Upaya ini ditempuh  untuk mengurangi ketergantungannya pada bahan bakar fosil yang diimpor, dan dalam upaya untuk mengekang kekurangan energi yang telah menjadi masalah utama di negara itu sejak 2017.

Meski Korea Utara Korea memiliki industri energi surya yang sebenarnya cukup canggih, Pyongyang dilaporkan masih mencari investasi dan bantuan teknologi ke China untuk mencapai tujuannya mengembangkan pembangkit tenaga surya baru yang masif.
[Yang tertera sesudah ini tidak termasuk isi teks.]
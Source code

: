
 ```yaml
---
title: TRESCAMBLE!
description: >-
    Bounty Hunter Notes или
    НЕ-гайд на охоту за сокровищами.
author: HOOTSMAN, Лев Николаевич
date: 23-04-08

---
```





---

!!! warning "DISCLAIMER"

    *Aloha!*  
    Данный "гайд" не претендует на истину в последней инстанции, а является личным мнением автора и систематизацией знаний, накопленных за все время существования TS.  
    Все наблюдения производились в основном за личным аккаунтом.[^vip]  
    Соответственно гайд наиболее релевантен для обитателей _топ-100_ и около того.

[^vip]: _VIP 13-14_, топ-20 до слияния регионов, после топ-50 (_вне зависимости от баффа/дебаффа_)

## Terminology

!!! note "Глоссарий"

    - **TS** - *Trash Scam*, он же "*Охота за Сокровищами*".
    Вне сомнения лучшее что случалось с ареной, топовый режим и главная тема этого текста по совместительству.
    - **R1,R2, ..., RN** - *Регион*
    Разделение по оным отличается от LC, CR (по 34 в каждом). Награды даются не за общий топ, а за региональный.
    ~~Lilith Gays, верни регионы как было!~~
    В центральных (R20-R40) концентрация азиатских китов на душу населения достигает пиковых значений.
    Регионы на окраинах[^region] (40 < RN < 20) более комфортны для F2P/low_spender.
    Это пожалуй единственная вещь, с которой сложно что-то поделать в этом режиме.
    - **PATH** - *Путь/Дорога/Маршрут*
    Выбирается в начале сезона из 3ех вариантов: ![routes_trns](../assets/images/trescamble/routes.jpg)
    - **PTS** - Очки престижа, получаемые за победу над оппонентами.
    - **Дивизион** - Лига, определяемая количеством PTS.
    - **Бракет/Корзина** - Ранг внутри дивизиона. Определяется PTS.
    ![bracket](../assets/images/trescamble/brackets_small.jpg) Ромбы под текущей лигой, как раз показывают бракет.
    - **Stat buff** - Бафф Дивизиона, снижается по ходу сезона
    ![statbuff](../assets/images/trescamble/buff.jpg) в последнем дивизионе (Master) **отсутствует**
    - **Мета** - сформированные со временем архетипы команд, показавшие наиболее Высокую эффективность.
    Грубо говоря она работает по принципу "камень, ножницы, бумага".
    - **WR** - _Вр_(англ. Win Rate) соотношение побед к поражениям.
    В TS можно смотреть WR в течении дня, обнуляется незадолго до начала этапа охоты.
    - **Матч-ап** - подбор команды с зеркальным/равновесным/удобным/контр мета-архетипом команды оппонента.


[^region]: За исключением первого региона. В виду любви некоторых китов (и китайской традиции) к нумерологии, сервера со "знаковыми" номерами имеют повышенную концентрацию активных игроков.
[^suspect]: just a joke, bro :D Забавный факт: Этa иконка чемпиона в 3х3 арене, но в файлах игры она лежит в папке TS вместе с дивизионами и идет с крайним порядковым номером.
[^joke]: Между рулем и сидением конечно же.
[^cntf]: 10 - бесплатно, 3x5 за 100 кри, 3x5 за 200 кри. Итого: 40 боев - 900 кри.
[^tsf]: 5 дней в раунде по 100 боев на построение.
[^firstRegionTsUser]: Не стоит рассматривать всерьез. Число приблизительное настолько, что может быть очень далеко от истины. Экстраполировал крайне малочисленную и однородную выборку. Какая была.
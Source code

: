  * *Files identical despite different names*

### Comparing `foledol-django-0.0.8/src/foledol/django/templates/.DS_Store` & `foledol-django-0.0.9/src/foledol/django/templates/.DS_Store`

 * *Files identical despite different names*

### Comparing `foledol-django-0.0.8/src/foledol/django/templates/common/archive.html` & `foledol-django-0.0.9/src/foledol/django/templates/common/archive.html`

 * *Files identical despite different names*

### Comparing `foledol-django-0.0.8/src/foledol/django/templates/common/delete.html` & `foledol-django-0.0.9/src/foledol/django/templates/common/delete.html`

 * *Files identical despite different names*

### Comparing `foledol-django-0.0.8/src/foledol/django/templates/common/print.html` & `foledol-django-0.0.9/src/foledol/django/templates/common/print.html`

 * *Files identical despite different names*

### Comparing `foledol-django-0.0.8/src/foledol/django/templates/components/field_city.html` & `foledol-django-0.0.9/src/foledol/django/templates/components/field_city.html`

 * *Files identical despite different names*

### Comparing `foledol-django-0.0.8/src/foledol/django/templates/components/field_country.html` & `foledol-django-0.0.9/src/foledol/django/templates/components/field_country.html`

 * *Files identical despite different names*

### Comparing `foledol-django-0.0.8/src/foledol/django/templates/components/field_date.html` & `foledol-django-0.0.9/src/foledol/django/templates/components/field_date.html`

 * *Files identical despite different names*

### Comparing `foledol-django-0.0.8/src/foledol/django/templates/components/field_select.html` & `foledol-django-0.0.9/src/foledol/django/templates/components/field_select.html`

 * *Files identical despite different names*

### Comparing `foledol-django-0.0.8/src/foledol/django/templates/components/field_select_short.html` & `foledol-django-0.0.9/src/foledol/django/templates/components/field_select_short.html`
Akses ke tambang  tanah jarang yang berharga dilaporkan telah ditawarkan sebagai kompensasi kepada perusahaan asing yang berinvestasi di proyek yang akan menghasilkan lebih dari 2,5 juta kilowatt listrik setiap hari tersebut.

Mengembangkan pembangkit listrik baru akan secara serius merusak efek  sanksi yang dirancang Barat, yang diberlakukan baik secara sepihak maupun melalui PBB. Sanksi telah secara serius membatasi semua ekspor utama Korea Utara dan membatasi ekspor bahan bakar ke negara Asia Timur tersebut.

Dengan perundingan dengan Amerika Serikat untuk pencabutan sebagian sanksi yang terhenti tampaknya  Pyongyang tidak bisa lagi percaya penuh terhadap niat Washington. Kim Jong un telah memberi tenggat bagi Gedung Putih hingga Januari 2020 untuk kembali ke meja perundingan dengan ketentuan yang lebih masuk akal. Jika tidak Korea Utara mengancam akan melanjutkan pengujian senjata strategis.

Karena Amerika belum menawarkan konsesi yang signifikan, dan sanksi berpotensi berlarut-larut, investasi dalam kemampuan pembangkit listrik baru dapat menjadi aset utama bagi ekonomi Korea Utara dan keamanan energinya.